Wyoming Fossil Find Helps to Explain Mammalian Carnivore Evolution

“Polecat Dogs” Galecyon mordax et al and Mammalian Carnivore Evolution

As 2015 draws to a close, after all, this time next week it will be 2016, team members at Everything Dinosaur have been reviewing a paper published in the most recent issue of the “Journal of Vertebrate Palaeontology” (we can’t bring ourselves to use the “Americanised” spelling), entitled: “The postcranial skeleton of Galecyon: evidence for morphological and locomotor diversity in early Hyaenodontidae (Mammalia, Hyaenodontida)”.

Exactly one hundred years ago the fossil bones of an Early Eocene carnivorous mammal were scientifically described.  The fossils, including skull bones, jaw fragments and teeth were between 55 million and 50 million years of age and demonstrated an early radiation of the Mammalia towards larger predators after the demise of the Dinosauria.  Subsequently the fossil bones were assigned to the genus Galecyon and a number of species have been erected for example, Galecyon mordax (the name translates from the Latin as “biting polecat dog”- we think).  In this newly published paper, scientists from the University of Arizona in collaboration with colleagues from The Johns Hopkins University (Baltimore, Maryland) were able to pull together a number of Galecyon fossil finds, including limb bones and from this study they have concluded that this fox-sized hunter was on the way to becoming a fully terrestrial carnivore.

An Artist’s Rendition of the Ancient Carnivore

An artist’s rendition of the shape of Galecyon, with its fossilised bones laid out anatomically.  Background shows fossil formation, right humerus (inset).

An artist’s rendition of the shape of Galecyon, with its fossilised bones laid out anatomically. Background shows fossil formation, right humerus (inset).

Picture Credit: Journal of Vertebrate Palaeontology

The picture above shows a silhouette of the Early Eocene carnivore with the fossil bones used in the study placed in the correct anatomical position.  The Willwood Formation of Wyoming (southern Bighorn Basin), the location where the majority of the Galecyon material come, from is shown in the background.  The enlarged bone featured is the right humerus (upper arm bone).  From the subsequent analysis of the limb bones, the researchers were able to deduce that Galecyon was better adapted to a cursorial, terrestrial existence than its contemporaries which showed anatomical adaptations more akin to a climbing (scansorial) habit.

On the Road to the Carnivora

Prior to the evolution of the mammalian order Carnivora (the carnivores), which includes cats, dogs, seals, walruses, bears and raccoons, North America was dominated by group of primitive meat-eating mammals called hyaenodontids.  This group of placental mammals, in turn, have their origins in the Palaeocene Epoch.  Fossils, particularly teeth are relative common in Wyoming but other material, especially postcranial material is exceptionally rare.  Using a recently discovered more complete specimen and other referred material, the authors were able to piece together a better idea of how Galecyon moved.  This helps to provide a better understanding of how the hyaenodontids were evolving.

Lead author of the study, Dr. Shawn Zack (University of Arizona) explained:

“The skeleton of Galecyon shows why we keep looking for fossils even in places where we already have a lot of specimens.  When this skeleton was found, tens of thousands of mammalian fossils had been collected from the Bighorn Basin, but this was the first decent skeleton of this animal.”
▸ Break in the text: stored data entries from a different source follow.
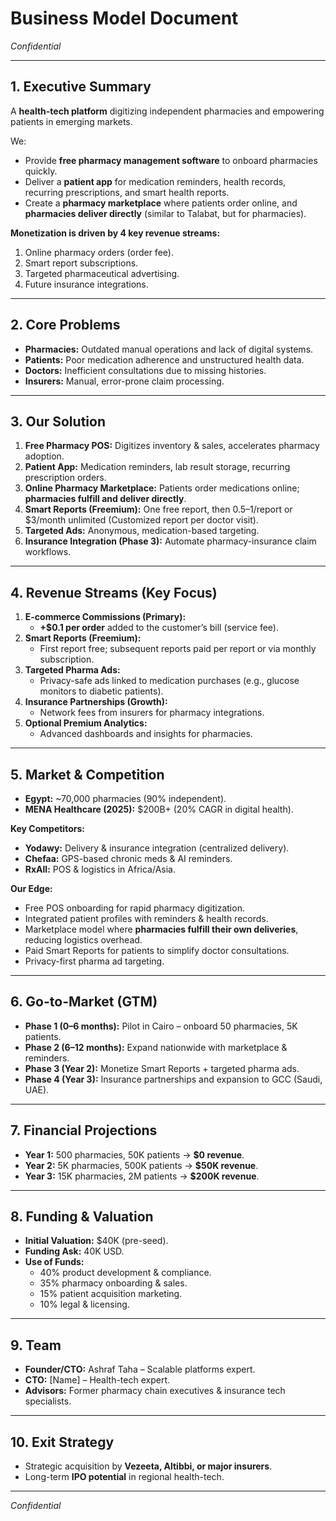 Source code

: # **Business Model Document**
*Confidential*  

---

## **1. Executive Summary**
A **health-tech platform** digitizing independent pharmacies and empowering patients in emerging markets.  

We:  
- Provide **free pharmacy management software** to onboard pharmacies quickly.  
- Deliver a **patient app** for medication reminders, health records, recurring prescriptions, and smart health reports.  
- Create a **pharmacy marketplace** where patients order online, and **pharmacies deliver directly** (similar to Talabat, but for pharmacies).  

**Monetization is driven by 4 key revenue streams:**  
1. Online pharmacy orders (order fee).  
2. Smart report subscriptions.  
3. Targeted pharmaceutical advertising.  
4. Future insurance integrations.  

---

## **2. Core Problems**
- **Pharmacies:** Outdated manual operations and lack of digital systems.  
- **Patients:** Poor medication adherence and unstructured health data.  
- **Doctors:** Inefficient consultations due to missing histories.  
- **Insurers:** Manual, error-prone claim processing.  

---

## **3. Our Solution**
1. **Free Pharmacy POS:** Digitizes inventory & sales, accelerates pharmacy adoption.  
2. **Patient App:** Medication reminders, lab result storage, recurring prescription orders.  
3. **Online Pharmacy Marketplace:** Patients order medications online; **pharmacies fulfill and deliver directly**.  
4. **Smart Reports (Freemium):** One free report, then $0.5–$1/report or $3/month unlimited (Customized report per doctor visit).  
5. **Targeted Ads:** Anonymous, medication-based targeting.  
6. **Insurance Integration (Phase 3):** Automate pharmacy-insurance claim workflows.  

---

## **4. Revenue Streams (Key Focus)**
1. **E-commerce Commissions (Primary):**  
   - **+$0.1 per order** added to the customer’s bill (service fee).  
2. **Smart Reports (Freemium):**  
   - First report free; subsequent reports paid per report or via monthly subscription.  
3. **Targeted Pharma Ads:**  
   - Privacy-safe ads linked to medication purchases (e.g., glucose monitors to diabetic patients).  
4. **Insurance Partnerships (Growth):**  
   - Network fees from insurers for pharmacy integrations.  
5. **Optional Premium Analytics:**  
   - Advanced dashboards and insights for pharmacies.  

---

## **5. Market & Competition**
- **Egypt:** ~70,000 pharmacies (90% independent).  
- **MENA Healthcare (2025):** $200B+ (20% CAGR in digital health).  

**Key Competitors:**  
- **Yodawy:** Delivery & insurance integration (centralized delivery).  
- **Chefaa:** GPS-based chronic meds & AI reminders.  
- **RxAll:** POS & logistics in Africa/Asia.  

**Our Edge:**  
- Free POS onboarding for rapid pharmacy digitization.  
- Integrated patient profiles with reminders & health records.  
- Marketplace model where **pharmacies fulfill their own deliveries**, reducing logistics overhead.  
- Paid Smart Reports for patients to simplify doctor consultations.  
- Privacy-first pharma ad targeting.  

---

## **6. Go-to-Market (GTM)**
- **Phase 1 (0–6 months):** Pilot in Cairo – onboard 50 pharmacies, 5K patients.  
- **Phase 2 (6–12 months):** Expand nationwide with marketplace & reminders.  
- **Phase 3 (Year 2):** Monetize Smart Reports + targeted pharma ads.  
- **Phase 4 (Year 3):** Insurance partnerships and expansion to GCC (Saudi, UAE).  

---

## **7. Financial Projections**
- **Year 1:** 500 pharmacies, 50K patients → **$0 revenue**.  
- **Year 2:** 5K pharmacies, 500K patients → **$50K revenue**.  
- **Year 3:** 15K pharmacies, 2M patients → **$200K revenue**.  

---

## **8. Funding & Valuation**
- **Initial Valuation:** $40K (pre-seed).  
- **Funding Ask:** 40K USD.  
- **Use of Funds:**  
  - 40% product development & compliance.  
  - 35% pharmacy onboarding & sales.  
  - 15% patient acquisition marketing.  
  - 10% legal & licensing.  

---

## **9. Team**
- **Founder/CTO:** Ashraf Taha – Scalable platforms expert.
- **CTO:** [Name] – Health-tech expert.
- **Advisors:** Former pharmacy chain executives & insurance tech specialists.  

---

## **10. Exit Strategy**
- Strategic acquisition by **Vezeeta, Altibbi, or major insurers**.  
- Long-term **IPO potential** in regional health-tech.  

---

*Confidential*
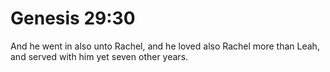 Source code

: # Genesis 29:30

And he went in also unto Rachel, and he loved also Rachel more than Leah, and served with him yet seven other years. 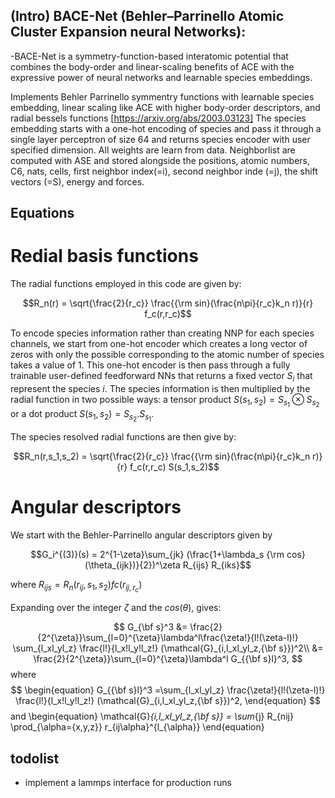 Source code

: ## (Intro) BACE-Net (Behler–Parrinello Atomic Cluster Expansion neural Networks):
 -BACE-Net is a symmetry-function-based interatomic potential that combines the body-order and linear-scaling benefits of ACE with the expressive power of neural networks and learnable species embeddings.

Implements Behler Parrinello symmentry functions with learnable species embedding, linear scaling like ACE with higher body-order descriptors, and radial bessels functions [https://arxiv.org/abs/2003.03123]
The species embedding starts with a one-hot encoding of species and pass it through a single layer perceptron of size 64 and returns species encoder with user specified dimension.
All weights are learn from data. Neighborlist are computed with ASE and stored alongside the positions, atomic numbers, C6, nats, cells, first neighbor index(=i), second neighbor inde (=j), the shift vectors (=S), energy and forces.

## Equations
 # Redial basis functions
 The radial functions employed in this code are given by:
 
 $$R_n(r) = \sqrt{\frac{2}{r_c}} \frac{{\rm sin}(\frac{n\pi}{r_c}k_n r)}{r} f_c(r,r_c)$$
 
 To encode species information rather than creating NNP for each species channels, we start from one-hot encoder which creates a long vector of zeros with only the possible corresponding to the atomic number of species takes a value of 1. This one-hot encoder is then pass through a fully trainable user-defined feedforward NNs that returns a fixed vector $S_i$ that represent the species $i$. The species information is then multiplied by the radial function in two possible ways: a tensor product $S(s_1,s_2)=S_{s_1} \otimes S_{s_2}$ or a dot product $S(s_1,s_2)=S_{s_2} . S_{s_1}$.

The species resolved radial functions are then give by:

 $$R_n(r,s_1,s_2) = \sqrt{\frac{2}{r_c}} \frac{{\rm sin}(\frac{n\pi}{r_c}k_n r)}{r} f_c(r,r_c) S(s_1,s_2)$$ 

 # Angular descriptors
 We start with the Behler-Parrinello angular descriptors given by
 
 $$G_i^{(3)}(s) = 2^{1-\zeta}\sum_{jk} (\frac{1+\lambda_s {\rm cos}(\theta_{ijk})}{2})^\zeta R_{ijs} R_{iks}$$

where $R_{ijs} = R_n(r_{ij},s_1,s_2) fc(r_{ij, r_c})$

Expanding over the integer $\zeta$ and the $cos(\theta)$, gives:

$$
    G_{\bf s}^3 &= \frac{2}{2^{\zeta}}\sum_{l=0}^{\zeta}\lambda^l\frac{\zeta!}{l!(\zeta-l)!} \sum_{l_xl_yl_z} \frac{l!}{l_x!l_y!l_z!} (\mathcal{G}_{i,l_xl_yl_z,{\bf s}})^2\\
    &= \frac{2}{2^{\zeta}}\sum_{l=0}^{\zeta}\lambda^l G_{{\bf s}l}^3,
$$
where
$$
\begin{equation}
    G_{{\bf s}l}^3 =\sum_{l_xl_yl_z} \frac{\zeta!}{l!(\zeta-l)!} \frac{l!}{l_x!l_y!l_z!} (\mathcal{G}_{i,l_xl_yl_z,{\bf s}})^2,
\end{equation}
$$
and 
\begin{equation}
    \mathcal{G}_{i,l_xl_yl_z,{\bf s}}  = \sum_{j} R_{nij} \prod_{\alpha={x,y,z}} r_{ij\alpha}^{l_{\alpha}}
\end{equation}

## todolist
- implement a lammps interface for production runs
Weighing between five and seven kilogrammes, Galecyon was only about the size of a European Red Fox (Vulpes vulpes) and the fossil limb bones show that it was not entirely scansorial (tree climbing), like some of its hyaenodontid Early Eocene contemporaries.  Nor was it a fast runner like some of the later hyaenodontids such as those genera that flourished in the Oligocene.  However, the team were able to infer locomotory abilities and show progression towards a more agile, pursuit predator existence.  For Galecyon itself, this new research suggests it was the Early Eocene equivalent of a skunk or a wolverine.

Helping to Build up the Hyaenodontid Family Tree

The postcranial material also allowed the researchers to explore the evolutionary relationships between different hyaenodontids.  Teeth are the most common parts of the skeleton found, so dental characteristics can be investigated, but the new specimen allows for other additional parts of the skeleton to be studied too.

Commenting on the significance of this study, Dr. Zack stated:

“This study shows that postcranial and dental morphology support different patterns of hyaenodontid relationships.  That is an indication that there is still a lot to learn about hyaenodontid evolution.  In addition, this study shows that early hyaenodontids had diverse habitat preferences, which helps explain how several different hyaenodontids were able to co-exist in the same faunas, despite having similar diets and comparable body sizes.”